The prize-winner that didn't win


It's an irresistible headline.  Eleanor Catton's The Luminaries is good enough to win the International Man Booker Prize (and sell heaps of copies -- 560,000 print and digital worldwide, at last count), but it is not the best book in New Zealand.

 Instead, it was trumped by the story of a Wellington art dealer. Peter McLeavey: The Life and Times of a New Zealand Art Dealer by Wellington author Jill Trevelyan won the top prize at the ceremony last night.

Published by the press of our national museum, Te Papa (which must be very chuffed at the success, having had a run of bad news lately, what with two loss-making major exhibits), the biography also won the Best General Non-Fiction category.

The judges called it, "Not just a compelling read, it is a supreme achievement that delivers on every front."

New Zealand's iconic poet, Vincent O'Sullivan, took the Best Poetry prize with Us, Then, which, like The Luminaries, was published by Fergus Barrowman at Victoria University Press.

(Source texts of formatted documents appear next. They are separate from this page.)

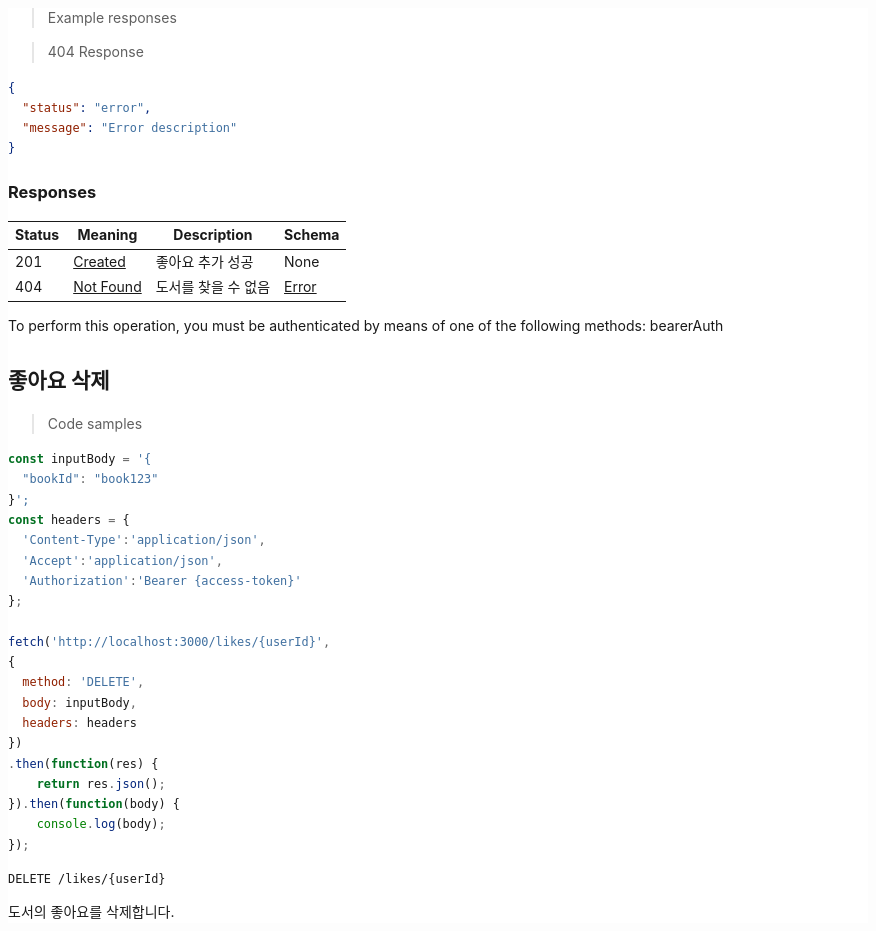 > Example responses

> 404 Response

```json
{
  "status": "error",
  "message": "Error description"
}
```

<h3 id="좋아요-추가-responses">Responses</h3>

| Status | Meaning                                                        | Description         | Schema                |
| ------ | -------------------------------------------------------------- | ------------------- | --------------------- |
| 201    | [Created](https://tools.ietf.org/html/rfc7231#section-6.3.2)   | 좋아요 추가 성공    | None                  |
| 404    | [Not Found](https://tools.ietf.org/html/rfc7231#section-6.5.4) | 도서를 찾을 수 없음 | [Error](#schemaerror) |

<aside class="warning">
To perform this operation, you must be authenticated by means of one of the following methods:
bearerAuth
</aside>

## 좋아요 삭제

> Code samples

```javascript
const inputBody = '{
  "bookId": "book123"
}';
const headers = {
  'Content-Type':'application/json',
  'Accept':'application/json',
  'Authorization':'Bearer {access-token}'
};

fetch('http://localhost:3000/likes/{userId}',
{
  method: 'DELETE',
  body: inputBody,
  headers: headers
})
.then(function(res) {
    return res.json();
}).then(function(body) {
    console.log(body);
});

```

`DELETE /likes/{userId}`

도서의 좋아요를 삭제합니다.
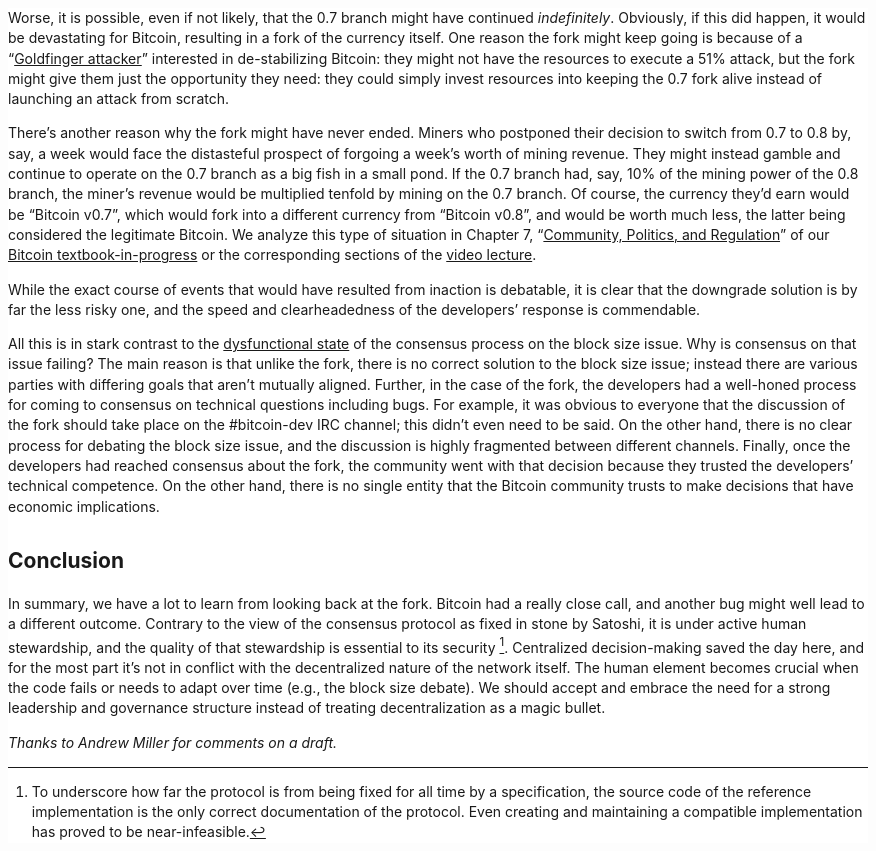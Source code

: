 Worse, it is possible, even if not likely, that the 0.7 branch might have continued _indefinitely_. Obviously, if this did happen, it would be devastating for Bitcoin, resulting in a fork of the currency itself. One reason the fork might keep going is because of a “[Goldfinger attacker](http://web.archive.org/web/20150214063516/https://www.cs.princeton.edu/~kroll/papers/weis13_bitcoin.pdf)” interested in de-stabilizing Bitcoin: they might not have the resources to execute a 51% attack, but the fork might give them just the opportunity they need: they could simply invest resources into keeping the 0.7 fork alive instead of launching an attack from scratch.

There’s another reason why the fork might have never ended. Miners who postponed their decision to switch from 0.7 to 0.8 by, say, a week would face the distasteful prospect of forgoing a week’s worth of mining revenue. They might instead gamble and continue to operate on the 0.7 branch as a big fish in a small pond. If the 0.7 branch had, say, 10% of the mining power of the 0.8 branch, the miner’s revenue would be multiplied tenfold by mining on the 0.7 branch. Of course, the currency they’d earn would be “Bitcoin v0.7”, which would fork into a different currency from “Bitcoin v0.8”, and would be worth much less, the latter being considered the legitimate Bitcoin. We analyze this type of situation in Chapter 7, “[Community, Politics, and Regulation](https://doc-14-bk-docs.googleusercontent.com/docs/securesc/qtuahfv1o87hem2trj8ndlv8f9eembf3/d6i0ooetavh5n6b5klcd0meqbappf9oh/1631198850000/13608328435880013173/11225084193730882845Z/0B4-bDFu_72Bed2ZGZi16eFh5b0k?e=download)” of our [Bitcoin textbook-in-progress](https://piazza.com/princeton/spring2015/btctech/resources) or the corresponding sections of the [video lecture](https://www.youtube.com/watch?v=IRbgZUGHn9g).

While the exact course of events that would have resulted from inaction is debatable, it is clear that the downgrade solution is by far the less risky one, and the speed and clearheadedness of the developers’ response is commendable.

All this is in stark contrast to the [dysfunctional state](https://freedom-to-tinker.com/blog/randomwalker/bitcoin-faces-a-crossroads-needs-an-effective-decision-making-process/) of the consensus process on the block size issue. Why is consensus on that issue failing? The main reason is that unlike the fork, there is no correct solution to the block size issue; instead there are various parties with differing goals that aren’t mutually aligned. Further, in the case of the fork, the developers had a well-honed process for coming to consensus on technical questions including bugs. For example, it was obvious to everyone that the discussion of the fork should take place on the \#bitcoin-dev IRC channel; this didn’t even need to be said. On the other hand, there is no clear process for debating the block size issue, and the discussion is highly fragmented between different channels. Finally, once the developers had reached consensus about the fork, the community went with that decision because they trusted the developers’ technical competence. On the other hand, there is no single entity that the Bitcoin community trusts to make decisions that have economic implications.

## Conclusion

In summary, we have a lot to learn from looking back at the fork. Bitcoin had a really close call, and another bug might well lead to a different outcome. Contrary to the view of the consensus protocol as fixed in stone by Satoshi, it is under active human stewardship, and the quality of that stewardship is essential to its security [^2]. Centralized decision-making saved the day here, and for the most part it’s not in conflict with the decentralized nature of the network itself. The human element becomes crucial when the code fails or needs to adapt over time (e.g., the block size debate). We should accept and embrace the need for a strong leadership and governance structure instead of treating decentralization as a magic bullet.

[^1]: This gets into a subtle technical point: it’s not obvious how to get a transaction to get into one branch but not the other. By default any transaction that’s broadcast will just get included in both branches, but there are several ways to try to subvert this. But given access to even one transaction that’s been successfully double-spent, an attacker can amplify it to gradually cause an arbitrary amount of divergence between the two branches.

[^2]: To underscore how far the protocol is from being fixed for all time by a specification, the source code of the reference implementation is the only correct documentation of the protocol. Even creating and maintaining a compatible implementation has proved to be near-infeasible.

_Thanks to Andrew Miller for comments on a draft._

And the Best Illustrated Non-Fiction prize went to Coast: A New Zealand Journey, by Bruce Ansley, and one of my favorite photographers, Jane Ussher.  and it was published by one of my favorite publishers, Random House NZ.

The Nielson Booksellers' Choice Award went to Molesworth: Stories from New Zealand's Highest High-country Station, by Harry Broad and Rob Suisted.  It was published by a house that often (like Random House and Victoria University Press) appears in this list, Craig Potton Publishing.

And Eleanor Catton did not go away empty-handed, after all.  The Luminaries won both the Best Fiction and the People's Choice awards.